Saved entries
━━━━━━━━
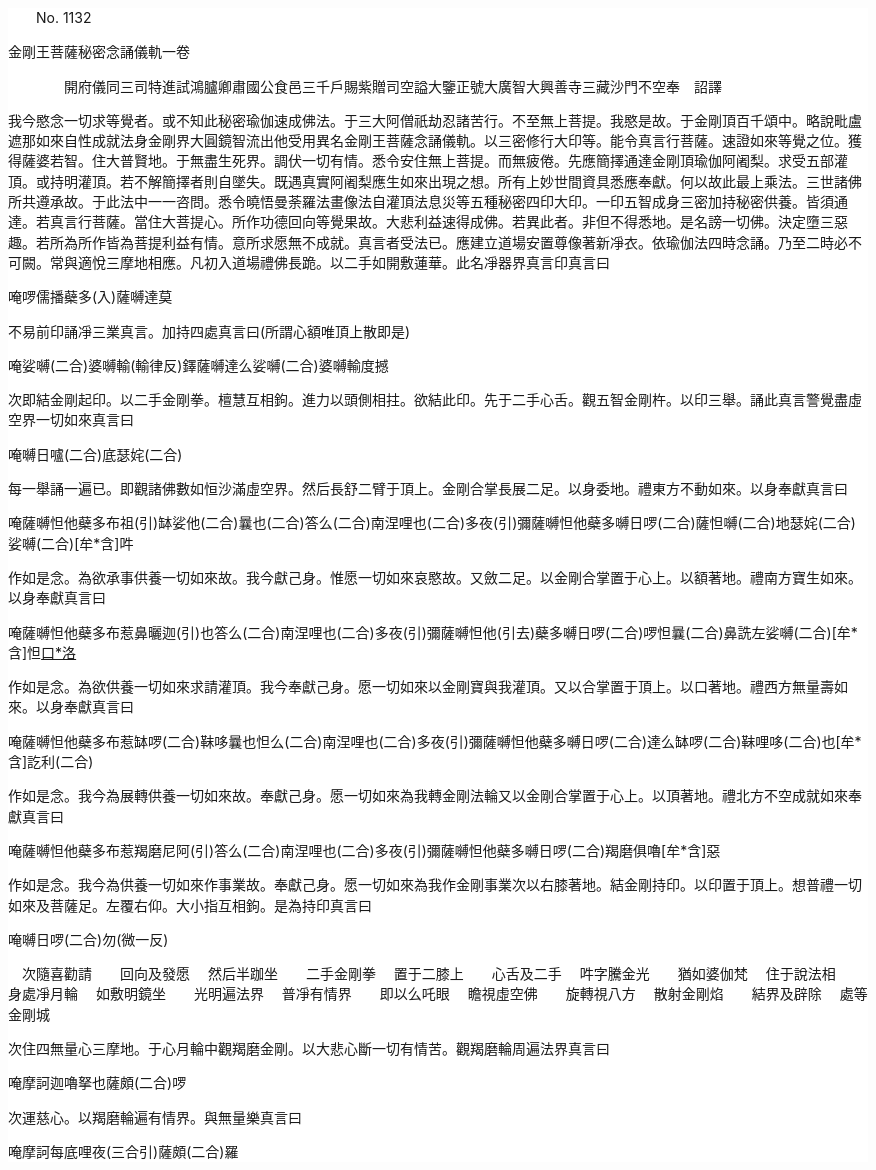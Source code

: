 ﻿　　No. 1132

金剛王菩薩秘密念誦儀軌一卷

　　　　開府儀同三司特進試鴻臚卿肅國公食邑三千戶賜紫贈司空謚大鑒正號大廣智大興善寺三藏沙門不空奉　詔譯


我今愍念一切求等覺者。或不知此秘密瑜伽速成佛法。于三大阿僧祇劫忍諸苦行。不至無上菩提。我愍是故。于金剛頂百千頌中。略說毗盧遮那如來自性成就法身金剛界大圓鏡智流出他受用異名金剛王菩薩念誦儀軌。以三密修行大印等。能令真言行菩薩。速證如來等覺之位。獲得薩婆若智。住大普賢地。于無盡生死界。調伏一切有情。悉令安住無上菩提。而無疲倦。先應簡擇通達金剛頂瑜伽阿阇梨。求受五部灌頂。或持明灌頂。若不解簡擇者則自墜失。既遇真實阿阇梨應生如來出現之想。所有上妙世間資具悉應奉獻。何以故此最上乘法。三世諸佛所共遵承故。于此法中一一咨問。悉令曉悟曼荼羅法畫像法自灌頂法息災等五種秘密四印大印。一印五智成身三密加持秘密供養。皆須通達。若真言行菩薩。當住大菩提心。所作功德回向等覺果故。大悲利益速得成佛。若異此者。非但不得悉地。是名謗一切佛。決定墮三惡趣。若所為所作皆為菩提利益有情。意所求愿無不成就。真言者受法已。應建立道場安置尊像著新凈衣。依瑜伽法四時念誦。乃至二時必不可闕。常與適悅三摩地相應。凡初入道場禮佛長跪。以二手如開敷蓮華。此名凈器界真言印真言曰

唵啰儒播蘗多(入)薩嚩達莫

不易前印誦凈三業真言。加持四處真言曰(所謂心額唯頂上散即是)

唵娑嚩(二合)婆嚩輸(輸律反)鐸薩嚩達么娑嚩(二合)婆嚩輸度撼

次即結金剛起印。以二手金剛拳。檀慧互相鉤。進力以頭側相拄。欲結此印。先于二手心舌。觀五智金剛杵。以印三舉。誦此真言警覺盡虛空界一切如來真言曰

唵嚩日嚧(二合)底瑟姹(二合)

每一舉誦一遍已。即觀諸佛數如恒沙滿虛空界。然后長舒二臂于頂上。金剛合掌長展二足。以身委地。禮東方不動如來。以身奉獻真言曰

唵薩嚩怛他蘗多布祖(引)缽娑他(二合)曩也(二合)答么(二合)南涅哩也(二合)多夜(引)彌薩嚩怛他蘗多嚩日啰(二合)薩怛嚩(二合)地瑟姹(二合)娑嚩(二合)[牟*含]吽

作如是念。為欲承事供養一切如來故。我今獻己身。惟愿一切如來哀愍故。又斂二足。以金剛合掌置于心上。以額著地。禮南方寶生如來。以身奉獻真言曰

唵薩嚩怛他蘗多布惹鼻曬迦(引)也答么(二合)南涅哩也(二合)多夜(引)彌薩嚩怛他(引去)蘗多嚩日啰(二合)啰怛曩(二合)鼻詵左娑嚩(二合)[牟*含]怛[口*洛](二合入)

作如是念。為欲供養一切如來求請灌頂。我今奉獻己身。愿一切如來以金剛寶與我灌頂。又以合掌置于頂上。以口著地。禮西方無量壽如來。以身奉獻真言曰

唵薩嚩怛他蘗多布惹缽啰(二合)靺哆曩也怛么(二合)南涅哩也(二合)多夜(引)彌薩嚩怛他蘗多嚩日啰(二合)達么缽啰(二合)靺哩哆(二合)也[牟*含]訖利(二合)

作如是念。我今為展轉供養一切如來故。奉獻己身。愿一切如來為我轉金剛法輪又以金剛合掌置于心上。以頂著地。禮北方不空成就如來奉獻真言曰

唵薩嚩怛他蘗多布惹羯磨尼阿(引)答么(二合)南涅哩也(二合)多夜(引)彌薩嚩怛他蘗多嚩日啰(二合)羯磨俱嚕[牟*含]惡

作如是念。我今為供養一切如來作事業故。奉獻己身。愿一切如來為我作金剛事業次以右膝著地。結金剛持印。以印置于頂上。想普禮一切如來及菩薩足。左覆右仰。大小指互相鉤。是為持印真言曰

唵嚩日啰(二合)勿(微一反)

　次隨喜勸請　　回向及發愿
　然后半跏坐　　二手金剛拳
　置于二膝上　　心舌及二手
　吽字騰金光　　猶如婆伽梵
　住于說法相　　身處凈月輪
　如敷明鏡坐　　光明遍法界
　普凈有情界　　即以么吒眼
　瞻視虛空佛　　旋轉視八方
　散射金剛焰　　結界及辟除
　處等金剛城　

次住四無量心三摩地。于心月輪中觀羯磨金剛。以大悲心斷一切有情苦。觀羯磨輪周遍法界真言曰

唵摩訶迦嚕拏也薩頗(二合)啰

次運慈心。以羯磨輪遍有情界。與無量樂真言曰

唵摩訶每底哩夜(三合引)薩頗(二合)羅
━━━━━━━━
**Exercise brief**.
If a line comes after the line with "開府儀同三司特進試鴻臚卿肅國", it stays out; print exactly every line from the start of the entries up to and including that line, but no pictures.

**Your solution**.
Source code

: ﻿　　No. 1132

金剛王菩薩秘密念誦儀軌一卷

　　　　開府儀同三司特進試鴻臚卿肅國公食邑三千戶賜紫贈司空謚大鑒正號大廣智大興善寺三藏沙門不空奉　詔譯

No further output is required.